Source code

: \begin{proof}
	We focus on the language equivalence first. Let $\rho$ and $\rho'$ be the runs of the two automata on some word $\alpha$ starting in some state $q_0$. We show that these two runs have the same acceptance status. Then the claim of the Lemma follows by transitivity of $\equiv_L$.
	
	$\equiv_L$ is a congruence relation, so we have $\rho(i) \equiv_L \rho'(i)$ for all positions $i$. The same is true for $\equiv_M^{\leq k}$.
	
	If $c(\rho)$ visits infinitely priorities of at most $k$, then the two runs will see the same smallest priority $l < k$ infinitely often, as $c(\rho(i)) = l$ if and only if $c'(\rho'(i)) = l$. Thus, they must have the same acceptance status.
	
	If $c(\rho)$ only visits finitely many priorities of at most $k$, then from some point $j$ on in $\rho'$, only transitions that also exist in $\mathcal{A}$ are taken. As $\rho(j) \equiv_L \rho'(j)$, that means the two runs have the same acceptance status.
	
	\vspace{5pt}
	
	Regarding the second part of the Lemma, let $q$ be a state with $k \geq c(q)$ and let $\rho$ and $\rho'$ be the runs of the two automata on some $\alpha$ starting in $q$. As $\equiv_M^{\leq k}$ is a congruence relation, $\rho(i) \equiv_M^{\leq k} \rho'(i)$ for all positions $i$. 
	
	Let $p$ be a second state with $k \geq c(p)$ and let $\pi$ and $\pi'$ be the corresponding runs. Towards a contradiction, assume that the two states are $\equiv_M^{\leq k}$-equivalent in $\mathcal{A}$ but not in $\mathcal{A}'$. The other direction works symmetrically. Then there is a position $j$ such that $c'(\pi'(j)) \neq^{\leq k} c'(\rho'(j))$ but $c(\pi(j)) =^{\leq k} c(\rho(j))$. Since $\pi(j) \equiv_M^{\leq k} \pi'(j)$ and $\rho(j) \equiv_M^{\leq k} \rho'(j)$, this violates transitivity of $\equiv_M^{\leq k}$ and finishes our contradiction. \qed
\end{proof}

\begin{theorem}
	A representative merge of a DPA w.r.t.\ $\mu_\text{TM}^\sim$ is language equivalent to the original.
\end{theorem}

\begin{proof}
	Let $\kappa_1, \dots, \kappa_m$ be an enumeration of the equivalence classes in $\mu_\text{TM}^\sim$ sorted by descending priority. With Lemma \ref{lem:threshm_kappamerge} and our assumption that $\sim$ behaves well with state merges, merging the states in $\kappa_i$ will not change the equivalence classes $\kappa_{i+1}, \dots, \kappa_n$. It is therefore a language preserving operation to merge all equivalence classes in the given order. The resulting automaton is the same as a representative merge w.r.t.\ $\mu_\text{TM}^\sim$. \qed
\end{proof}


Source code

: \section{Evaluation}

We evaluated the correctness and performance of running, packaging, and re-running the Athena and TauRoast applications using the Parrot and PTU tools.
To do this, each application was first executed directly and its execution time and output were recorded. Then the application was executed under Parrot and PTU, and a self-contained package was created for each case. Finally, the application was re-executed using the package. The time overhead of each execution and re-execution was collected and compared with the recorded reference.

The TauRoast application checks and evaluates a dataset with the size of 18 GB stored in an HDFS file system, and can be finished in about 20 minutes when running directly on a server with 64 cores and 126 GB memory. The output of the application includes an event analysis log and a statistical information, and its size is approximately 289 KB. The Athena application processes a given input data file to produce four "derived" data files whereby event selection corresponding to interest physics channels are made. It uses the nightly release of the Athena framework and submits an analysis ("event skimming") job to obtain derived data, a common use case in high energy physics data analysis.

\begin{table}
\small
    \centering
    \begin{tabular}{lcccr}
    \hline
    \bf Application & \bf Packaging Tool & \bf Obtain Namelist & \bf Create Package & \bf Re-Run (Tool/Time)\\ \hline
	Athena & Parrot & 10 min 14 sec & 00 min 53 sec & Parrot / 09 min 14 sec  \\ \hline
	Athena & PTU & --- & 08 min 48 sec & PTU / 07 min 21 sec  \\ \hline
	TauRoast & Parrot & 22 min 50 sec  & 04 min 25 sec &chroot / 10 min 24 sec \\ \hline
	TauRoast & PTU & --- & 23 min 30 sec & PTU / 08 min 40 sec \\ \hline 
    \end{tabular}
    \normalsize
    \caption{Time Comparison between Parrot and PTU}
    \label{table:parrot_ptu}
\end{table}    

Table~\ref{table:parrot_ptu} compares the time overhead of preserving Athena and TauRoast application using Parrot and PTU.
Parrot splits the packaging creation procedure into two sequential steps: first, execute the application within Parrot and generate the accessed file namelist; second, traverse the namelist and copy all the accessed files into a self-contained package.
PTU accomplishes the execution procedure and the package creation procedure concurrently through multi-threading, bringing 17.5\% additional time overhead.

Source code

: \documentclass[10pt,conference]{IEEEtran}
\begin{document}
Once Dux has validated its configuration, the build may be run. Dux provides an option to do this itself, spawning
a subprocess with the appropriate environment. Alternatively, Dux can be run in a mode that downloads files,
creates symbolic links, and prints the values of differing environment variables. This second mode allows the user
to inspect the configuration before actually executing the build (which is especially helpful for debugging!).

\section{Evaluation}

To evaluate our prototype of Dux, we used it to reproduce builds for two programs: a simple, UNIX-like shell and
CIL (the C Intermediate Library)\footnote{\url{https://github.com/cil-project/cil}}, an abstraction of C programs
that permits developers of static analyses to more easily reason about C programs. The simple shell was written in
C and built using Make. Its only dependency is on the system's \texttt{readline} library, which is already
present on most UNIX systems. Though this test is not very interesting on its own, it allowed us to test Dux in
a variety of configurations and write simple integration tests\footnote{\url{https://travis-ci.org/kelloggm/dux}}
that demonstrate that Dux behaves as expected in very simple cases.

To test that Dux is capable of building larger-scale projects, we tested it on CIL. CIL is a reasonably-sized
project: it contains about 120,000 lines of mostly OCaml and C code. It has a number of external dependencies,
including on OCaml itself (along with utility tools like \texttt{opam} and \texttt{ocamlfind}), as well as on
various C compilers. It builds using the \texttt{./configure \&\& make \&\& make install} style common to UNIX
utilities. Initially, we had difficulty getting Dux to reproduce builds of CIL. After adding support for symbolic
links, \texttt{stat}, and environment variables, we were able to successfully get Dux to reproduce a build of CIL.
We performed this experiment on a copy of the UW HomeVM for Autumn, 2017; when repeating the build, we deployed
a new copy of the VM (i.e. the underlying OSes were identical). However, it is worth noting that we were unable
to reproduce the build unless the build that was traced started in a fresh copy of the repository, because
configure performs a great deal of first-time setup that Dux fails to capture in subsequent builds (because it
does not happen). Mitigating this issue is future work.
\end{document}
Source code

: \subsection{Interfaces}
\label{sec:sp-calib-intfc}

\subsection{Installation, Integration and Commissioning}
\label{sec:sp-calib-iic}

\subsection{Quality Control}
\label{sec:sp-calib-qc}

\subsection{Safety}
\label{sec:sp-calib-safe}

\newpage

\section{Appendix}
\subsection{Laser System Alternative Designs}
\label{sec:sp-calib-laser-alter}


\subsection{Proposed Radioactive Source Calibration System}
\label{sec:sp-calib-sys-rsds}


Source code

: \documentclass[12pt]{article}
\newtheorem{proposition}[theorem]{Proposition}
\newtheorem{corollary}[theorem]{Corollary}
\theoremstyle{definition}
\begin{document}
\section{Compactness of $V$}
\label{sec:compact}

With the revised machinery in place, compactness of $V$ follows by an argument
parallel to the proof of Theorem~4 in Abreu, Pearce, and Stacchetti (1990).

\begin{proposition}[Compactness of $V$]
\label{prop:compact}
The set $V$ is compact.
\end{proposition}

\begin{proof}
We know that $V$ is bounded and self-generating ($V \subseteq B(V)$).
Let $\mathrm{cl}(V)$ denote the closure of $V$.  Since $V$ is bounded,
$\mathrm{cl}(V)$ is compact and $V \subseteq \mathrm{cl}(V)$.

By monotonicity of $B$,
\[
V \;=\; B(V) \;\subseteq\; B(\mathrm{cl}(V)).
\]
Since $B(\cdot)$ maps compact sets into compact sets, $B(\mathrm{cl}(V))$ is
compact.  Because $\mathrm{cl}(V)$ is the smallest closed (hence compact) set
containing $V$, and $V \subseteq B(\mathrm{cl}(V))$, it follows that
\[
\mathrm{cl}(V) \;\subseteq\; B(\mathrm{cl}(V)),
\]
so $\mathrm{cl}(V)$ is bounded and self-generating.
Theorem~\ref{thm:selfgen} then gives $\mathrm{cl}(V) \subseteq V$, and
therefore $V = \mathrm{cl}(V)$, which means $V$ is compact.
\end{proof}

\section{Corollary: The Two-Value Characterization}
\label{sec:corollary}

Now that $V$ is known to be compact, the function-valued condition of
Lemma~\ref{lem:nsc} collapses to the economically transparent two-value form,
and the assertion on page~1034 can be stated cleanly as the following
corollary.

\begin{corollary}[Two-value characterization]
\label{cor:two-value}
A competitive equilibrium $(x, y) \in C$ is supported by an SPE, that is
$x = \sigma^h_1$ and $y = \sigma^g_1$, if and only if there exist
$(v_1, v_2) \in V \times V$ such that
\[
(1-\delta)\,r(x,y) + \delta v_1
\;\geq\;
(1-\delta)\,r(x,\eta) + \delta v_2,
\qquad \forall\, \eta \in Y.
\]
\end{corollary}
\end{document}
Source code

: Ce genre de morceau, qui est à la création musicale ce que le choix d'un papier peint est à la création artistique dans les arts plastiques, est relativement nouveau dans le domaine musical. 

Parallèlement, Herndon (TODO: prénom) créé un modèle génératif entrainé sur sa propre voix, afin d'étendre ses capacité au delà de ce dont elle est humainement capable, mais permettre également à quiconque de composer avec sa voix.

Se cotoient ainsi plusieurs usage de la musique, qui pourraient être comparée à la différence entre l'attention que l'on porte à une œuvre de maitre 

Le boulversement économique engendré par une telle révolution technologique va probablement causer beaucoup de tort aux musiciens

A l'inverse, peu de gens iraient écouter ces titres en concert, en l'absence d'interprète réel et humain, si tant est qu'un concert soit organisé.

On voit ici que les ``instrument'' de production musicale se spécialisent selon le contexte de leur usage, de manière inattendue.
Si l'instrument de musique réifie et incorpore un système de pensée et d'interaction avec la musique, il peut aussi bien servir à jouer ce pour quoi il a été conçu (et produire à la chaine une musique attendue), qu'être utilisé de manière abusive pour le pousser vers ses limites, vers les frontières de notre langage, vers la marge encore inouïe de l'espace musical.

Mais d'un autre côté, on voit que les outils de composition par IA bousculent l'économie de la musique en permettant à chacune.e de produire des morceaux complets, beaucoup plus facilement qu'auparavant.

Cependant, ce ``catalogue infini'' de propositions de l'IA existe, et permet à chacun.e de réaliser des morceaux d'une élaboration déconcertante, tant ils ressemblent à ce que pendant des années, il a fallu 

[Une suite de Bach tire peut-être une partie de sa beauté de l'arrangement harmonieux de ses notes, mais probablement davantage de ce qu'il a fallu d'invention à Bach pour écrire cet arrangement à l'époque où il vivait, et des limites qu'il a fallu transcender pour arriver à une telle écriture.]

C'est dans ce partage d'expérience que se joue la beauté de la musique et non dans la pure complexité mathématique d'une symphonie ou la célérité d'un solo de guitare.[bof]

Exercise directions: When the line containing "We focus on" is reached, include it and stop. Until then, output each line of the entries exactly as given, starting from the first.

Output for this task:
Source code

: \begin{proof}
	We focus on the language equivalence first. Let $\rho$ and $\rho'$ be the runs of the two automata on some word $\alpha$ starting in some state $q_0$. We show that these two runs have the same acceptance status. Then the claim of the Lemma follows by transitivity of $\equiv_L$.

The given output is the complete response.